# Show unbiased OLS estimator and expression for variance of OLS estimator

Consider the usual linear mixed model: $$Y=X \beta+ZB+\epsilon$$ where Y and $$\epsilon$$ are $$n$$-dimensional random variables and $$B$$ is a $$q$$-dimensional random variable independent of $$\epsilon$$ so we have: $$B \sim N_q(0,\Sigma)$$ and $$\epsilon \sim N_n(0, \sigma^2 I_n)$$. The matrices $$X$$ and $$Z$$ are model matrices of dimensions $$n \times p$$ and $$n \times q$$ and $$\beta \in R^p$$.

Now we consider the ordinary least squares (OLS) estimator for: $$\tilde{\beta}=(X^TX)^{-1}X^TY.$$ But I think this is not the ML estimator in the linear mixed model. Now I have to show that $$\tilde{\beta}$$ is an unbiased estimator of $$\beta$$ and that $$\text{Var}(\tilde{\beta})=(X^T X)^{-1} X^T(Z \Sigma_{\theta}Z^T)X(X^TX)^{-1}+\sigma^2(X^TX)^{-1}.$$ I'm not sure how to show it but I think that $$\tilde{\beta}$$ is an unbiased estimator of $$\beta$$ if its expected value is equal to the true value of the parameter. But how can I show that? And what can I do to show the expression for $$\text{Var}(\tilde{\beta})$$? What do they mean with the $$\theta$$ in $$\Sigma_{\theta}$$? I hope anyone can help me?
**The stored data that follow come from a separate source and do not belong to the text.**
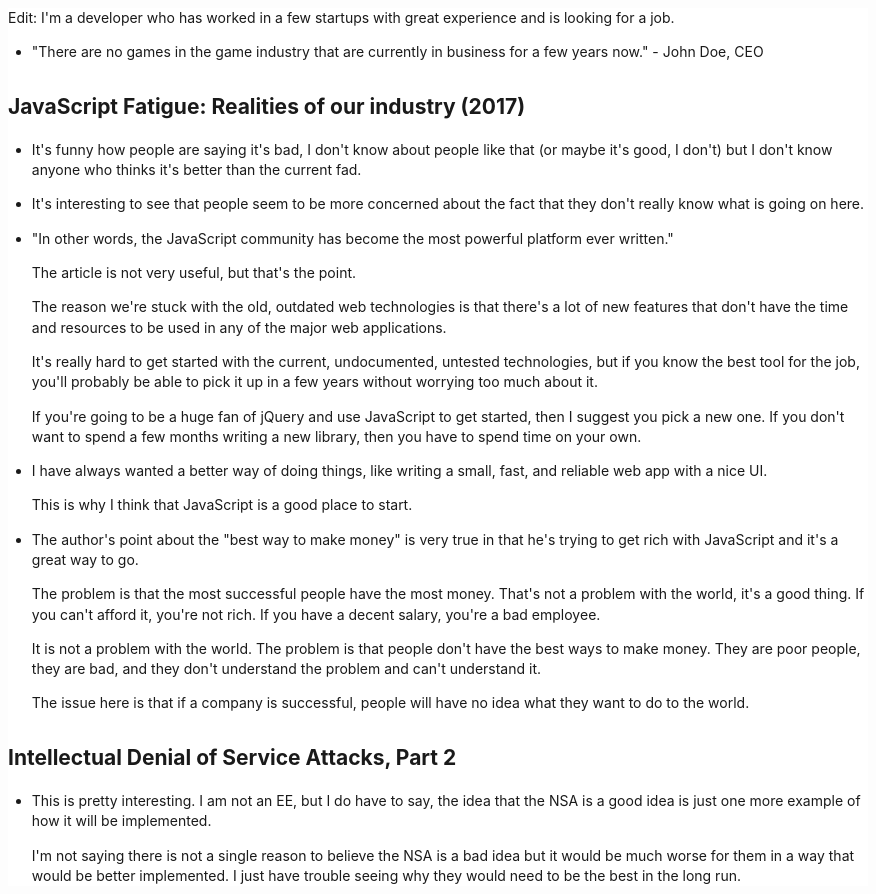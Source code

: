    Edit: I'm a developer who has worked in a few startups with great experience and is looking for a job.


- "There are no games in the game industry that are currently in business for a few years now." - John Doe, CEO


## JavaScript Fatigue: Realities of our industry (2017)
- It's funny how people are saying it's bad, I don't know about people like that (or maybe it's good, I don't) but I don't know anyone who thinks it's better than the current fad.


- It's interesting to see that people seem to be more concerned about the fact that they don't really know what is going on here.


- "In other words, the JavaScript community has become the most powerful platform ever written." 
   
   The article is not very useful, but that's the point. 
   
   The reason we're stuck with the old, outdated web technologies is that there's a lot of new features that don't have the time and resources to be used in any of the major web applications. 
   
   It's really hard to get started with the current, undocumented, untested technologies, but if you know the best tool for the job, you'll probably be able to pick it up in a few years without worrying too much about it. 
   
   If you're going to be a huge fan of jQuery and use JavaScript to get started, then I suggest you pick a new one. If you don't want to spend a few months writing a new library, then you have to spend time on your own.


- I have always wanted a better way of doing things, like writing a small, fast, and reliable web app with a nice UI. 
   
   This is why I think that JavaScript is a good place to start.


- The author's point about the "best way to make money" is very true in that he's trying to get rich with JavaScript and it's a great way to go. 
   
   The problem is that the most successful people have the most money. That's not a problem with the world, it's a good thing. If you can't afford it, you're not rich. If you have a decent salary, you're a bad employee. 
   
   It is not a problem with the world. The problem is that people don't have the best ways to make money. They are poor people, they are bad, and they don't understand the problem and can't understand it. 
   
   The issue here is that if a company is successful, people will have no idea what they want to do to the world.


## Intellectual Denial of Service Attacks, Part 2
- This is pretty interesting. I am not an EE, but I do have to say, the idea that the NSA is a good idea is just one more example of how it will be implemented. 
   
   I'm not saying there is not a single reason to believe the NSA is a bad idea but it would be much worse for them in a way that would be better implemented. I just have trouble seeing why they would need to be the best in the long run.
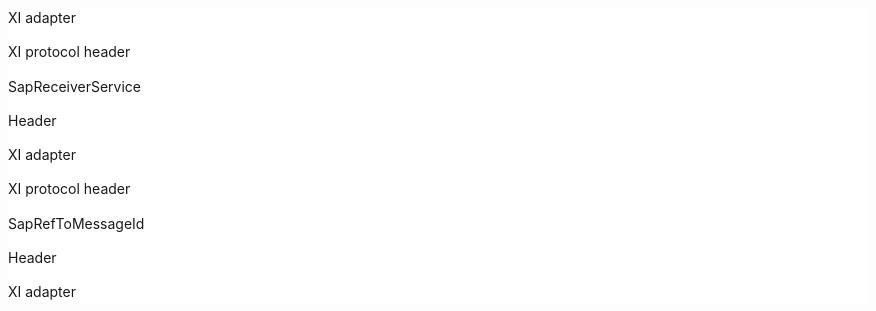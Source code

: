XI adapter



</td>
<td valign="top">

XI protocol header



</td>
</tr>
<tr>
<td valign="top">

SapReceiverService



</td>
<td valign="top">

Header



</td>
<td valign="top">

XI adapter



</td>
<td valign="top">

XI protocol header



</td>
</tr>
<tr>
<td valign="top">

SapRefToMessageId



</td>
<td valign="top">

Header



</td>
<td valign="top">

XI adapter



</td>
<td valign="top">
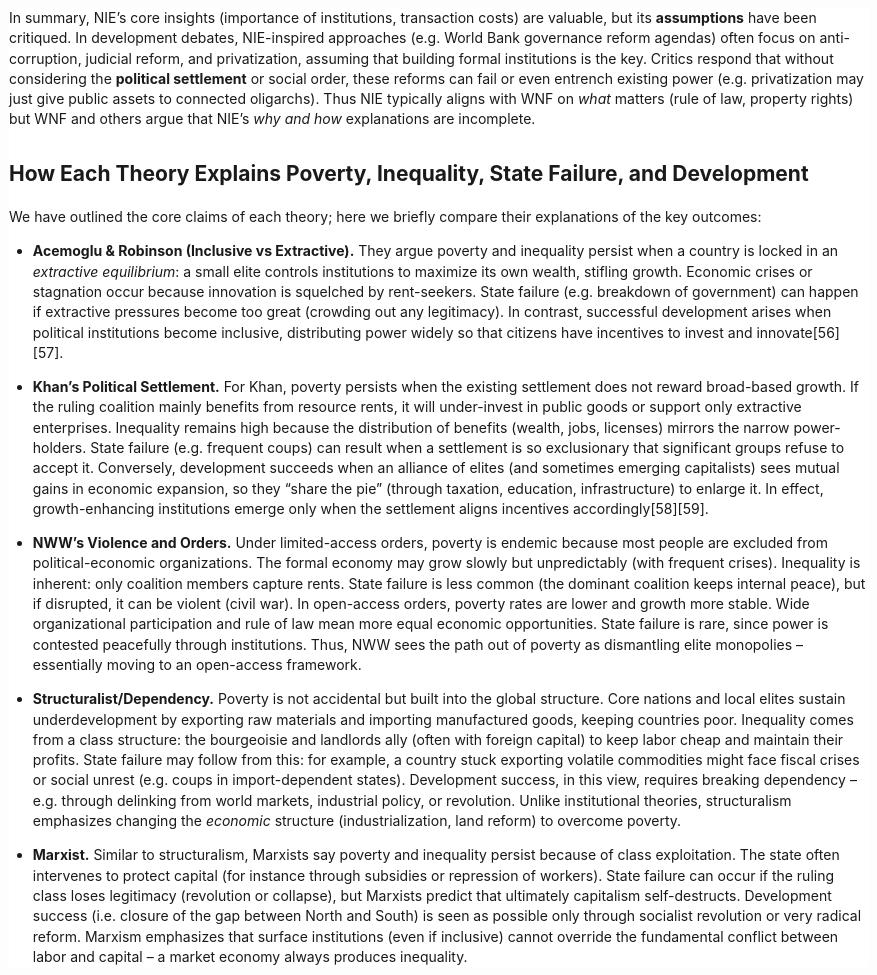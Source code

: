 In summary, NIE’s core insights (importance of institutions, transaction costs) are valuable, but its **assumptions** have been critiqued. In development debates, NIE-inspired approaches (e.g. World Bank governance reform agendas) often focus on anti-corruption, judicial reform, and privatization, assuming that building formal institutions is the key. Critics respond that without considering the **political settlement** or social order, these reforms can fail or even entrench existing power (e.g. privatization may just give public assets to connected oligarchs). Thus NIE typically aligns with WNF on *what* matters (rule of law, property rights) but WNF and others argue that NIE’s *why and how* explanations are incomplete. 

## How Each Theory Explains Poverty, Inequality, State Failure, and Development

We have outlined the core claims of each theory; here we briefly compare their explanations of the key outcomes:

- **Acemoglu & Robinson (Inclusive vs Extractive).** They argue poverty and inequality persist when a country is locked in an *extractive equilibrium*: a small elite controls institutions to maximize its own wealth, stifling growth. Economic crises or stagnation occur because innovation is squelched by rent-seekers. State failure (e.g. breakdown of government) can happen if extractive pressures become too great (crowding out any legitimacy). In contrast, successful development arises when political institutions become inclusive, distributing power widely so that citizens have incentives to invest and innovate[56][57]. 

- **Khan’s Political Settlement.** For Khan, poverty persists when the existing settlement does not reward broad-based growth. If the ruling coalition mainly benefits from resource rents, it will under-invest in public goods or support only extractive enterprises. Inequality remains high because the distribution of benefits (wealth, jobs, licenses) mirrors the narrow power-holders. State failure (e.g. frequent coups) can result when a settlement is so exclusionary that significant groups refuse to accept it. Conversely, development succeeds when an alliance of elites (and sometimes emerging capitalists) sees mutual gains in economic expansion, so they “share the pie” (through taxation, education, infrastructure) to enlarge it. In effect, growth-enhancing institutions emerge only when the settlement aligns incentives accordingly[58][59].

- **NWW’s Violence and Orders.** Under limited-access orders, poverty is endemic because most people are excluded from political-economic organizations. The formal economy may grow slowly but unpredictably (with frequent crises). Inequality is inherent: only coalition members capture rents. State failure is less common (the dominant coalition keeps internal peace), but if disrupted, it can be violent (civil war). In open-access orders, poverty rates are lower and growth more stable. Wide organizational participation and rule of law mean more equal economic opportunities. State failure is rare, since power is contested peacefully through institutions. Thus, NWW sees the path out of poverty as dismantling elite monopolies – essentially moving to an open-access framework.

- **Structuralist/Dependency.** Poverty is not accidental but built into the global structure. Core nations and local elites sustain underdevelopment by exporting raw materials and importing manufactured goods, keeping countries poor. Inequality comes from a class structure: the bourgeoisie and landlords ally (often with foreign capital) to keep labor cheap and maintain their profits. State failure may follow from this: for example, a country stuck exporting volatile commodities might face fiscal crises or social unrest (e.g. coups in import-dependent states). Development success, in this view, requires breaking dependency – e.g. through delinking from world markets, industrial policy, or revolution. Unlike institutional theories, structuralism emphasizes changing the *economic* structure (industrialization, land reform) to overcome poverty.

- **Marxist.** Similar to structuralism, Marxists say poverty and inequality persist because of class exploitation. The state often intervenes to protect capital (for instance through subsidies or repression of workers). State failure can occur if the ruling class loses legitimacy (revolution or collapse), but Marxists predict that ultimately capitalism self-destructs. Development success (i.e. closure of the gap between North and South) is seen as possible only through socialist revolution or very radical reform. Marxism emphasizes that surface institutions (even if inclusive) cannot override the fundamental conflict between labor and capital – a market economy always produces inequality.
• Did you delete an identical post and posted it anew? Or is this question different from the one posted earlier today? Commented Dec 12, 2021 at 19:24
• It's just the same, I just hope more helpers is online now or that more people will see the question beacuse I use this profile there is more active than the other profile Commented Dec 12, 2021 at 19:28
• You have found a way to game the system, but it is not really ethical... Commented Dec 12, 2021 at 20:33
• Is this a homework problem? Commented Dec 13, 2021 at 2:26

$$E(Y|X,Z) = X \beta$$ because $$B$$ and $$\varepsilon$$ have mean $$0$$, so $$E(\tilde{\beta}) = E((X^T X)^{-1} X^T Y) = (X^T X)^{-1} X^T X \beta = \beta$$ For the variance we have $$Var(Y | X,Z) = Z \Sigma_{\theta} Z^T + \sigma I_n$$ because $$B$$ and $$\varepsilon$$ are independent. Then use a similar idea to show the desired expression.
The $$\theta$$ in $$\Sigma_{\theta}$$ reflects the fact that the covariance of the random effects is unknown and is parameterized by $$\theta$$. I.e., we are trying to estimate $$\theta$$.